In our discussions with companies pursuing cloud projects, leaders point to a series of missing knowledge domains they say are holding back their momentum. Some are general, like having a baseline knowledge of cloud and understanding team roles and responsibilities. Others are more specific, such as: knowledge of governance and controls for basic hygiene; financial management of cloud platform spend; operations of cloud services calendars and scheduling; or application assessment for cloud suitability.
These skills are generally not covered in certification courses. But they can be taught inside organizations, targeting specific skill development plans to specific roles.
Enable New Skills for New Roles
Part of the challenge for companies moving to the cloud is that roles are changing. Just like yesterday’s cook is today’s culinary engineer, roles have evolved to encompass new tasks brought about by the influx of cloud into daily company operations. “One size fits all” no longer applies. The development of individual learning paths is necessary for each of the personas listed below. The following are nine personas whose roles have been most impacted by moves to the cloud.
We’ve also added a tenth persona: cloud business consultant (CBC). This new role serves as: the BU representative for operating cloud applications; the liaison with central IT, to maximize the value of cloud deployments; and the overseer of the financial, governance and business hygiene of cloud applications within the BU. As central IT federates more non-core services to the BUs, the role of the CBC becomes even more critical.
These ten personas need individual curricula focused not only on their own job, but on how cloud factors affect the jobs around them. Again, this is more about how to build, implement, integrate and manage the technologies, as opposed to just understanding how these technologies work. Business analysts need to know how their cloud is built. A storage architect needs to understand security around the storage and architectural patterns as well. The cloud architect needs to understand different types of repeatable patterns in the cloud. Developers need to know those patterns too, so they can develop apps based on those patterns.
Each persona should understand how the cloud works and how they can strategically master tasks associated with their job. Instead of reacting to cloud outages, they should learn how to proactively plan for them, and then manage them when they happen. They should know the ins and outs of automation and how to leverage tools correctly. They should gain a thorough understanding of all the people, processes and technologies affected by the organization’s move to the cloud.
The Action – Build Your Talent Enablement Program
Organizations can no longer afford to send their people to training that takes them out of the office for extended periods of time. New approaches to learning, including individual learning paths and progressive LMSs are necessary to effectively provide modular training to learners. Moreover, the acceleration of technological change and the scope of change requires large numbers of people to be supported throughout the process of continuous change.
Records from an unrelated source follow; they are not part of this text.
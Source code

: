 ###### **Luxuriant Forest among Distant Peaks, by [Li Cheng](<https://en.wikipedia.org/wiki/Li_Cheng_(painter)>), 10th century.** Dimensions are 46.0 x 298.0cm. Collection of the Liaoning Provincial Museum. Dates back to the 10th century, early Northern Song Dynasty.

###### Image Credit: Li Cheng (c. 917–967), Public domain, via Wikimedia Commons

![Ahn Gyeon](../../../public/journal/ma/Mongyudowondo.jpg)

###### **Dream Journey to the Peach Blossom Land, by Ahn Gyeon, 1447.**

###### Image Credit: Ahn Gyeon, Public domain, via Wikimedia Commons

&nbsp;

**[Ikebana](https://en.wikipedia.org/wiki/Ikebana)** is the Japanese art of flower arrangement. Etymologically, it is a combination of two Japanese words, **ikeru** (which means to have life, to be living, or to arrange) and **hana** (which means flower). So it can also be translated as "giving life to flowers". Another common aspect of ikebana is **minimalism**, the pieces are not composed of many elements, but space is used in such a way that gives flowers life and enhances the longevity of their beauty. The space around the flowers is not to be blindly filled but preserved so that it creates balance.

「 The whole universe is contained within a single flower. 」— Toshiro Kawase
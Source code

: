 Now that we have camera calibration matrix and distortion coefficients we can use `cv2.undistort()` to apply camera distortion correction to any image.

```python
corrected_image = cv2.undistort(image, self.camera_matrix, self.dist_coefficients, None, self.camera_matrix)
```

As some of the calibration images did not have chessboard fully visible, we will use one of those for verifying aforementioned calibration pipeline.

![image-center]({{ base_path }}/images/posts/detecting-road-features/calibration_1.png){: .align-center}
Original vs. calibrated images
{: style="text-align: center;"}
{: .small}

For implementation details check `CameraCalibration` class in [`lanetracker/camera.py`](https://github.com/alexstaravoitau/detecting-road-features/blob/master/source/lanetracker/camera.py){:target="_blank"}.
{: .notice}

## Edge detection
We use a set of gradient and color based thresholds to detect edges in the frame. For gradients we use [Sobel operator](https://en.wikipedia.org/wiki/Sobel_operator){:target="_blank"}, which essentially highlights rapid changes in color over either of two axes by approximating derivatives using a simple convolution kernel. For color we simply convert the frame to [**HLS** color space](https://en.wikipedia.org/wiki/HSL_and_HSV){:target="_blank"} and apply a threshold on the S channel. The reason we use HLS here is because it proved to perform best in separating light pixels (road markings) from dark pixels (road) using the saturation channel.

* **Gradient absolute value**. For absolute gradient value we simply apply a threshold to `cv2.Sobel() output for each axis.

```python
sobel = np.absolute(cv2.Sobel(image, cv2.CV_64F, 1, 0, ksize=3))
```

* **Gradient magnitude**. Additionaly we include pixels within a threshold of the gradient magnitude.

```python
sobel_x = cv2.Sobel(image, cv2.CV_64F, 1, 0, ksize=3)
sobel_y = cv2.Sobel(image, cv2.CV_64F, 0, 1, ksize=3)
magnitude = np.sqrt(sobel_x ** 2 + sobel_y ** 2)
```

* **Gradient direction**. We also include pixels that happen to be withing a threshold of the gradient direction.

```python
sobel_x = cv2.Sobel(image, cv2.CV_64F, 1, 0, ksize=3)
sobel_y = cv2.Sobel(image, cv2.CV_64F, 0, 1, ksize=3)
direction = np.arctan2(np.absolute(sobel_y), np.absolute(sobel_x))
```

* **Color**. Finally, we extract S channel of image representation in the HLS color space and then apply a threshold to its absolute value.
Cloud projects can transform organizations – if they are done well. To properly manage their cloud environments, organizations need to equip the people most affected by the projects with the skills they need to do their jobs. These people may not have been cloud experts when they started their new roles, but they need to be experts now. The net result is that an investment in a strategic Talent Enablement program will pay dividends now, and for years to come.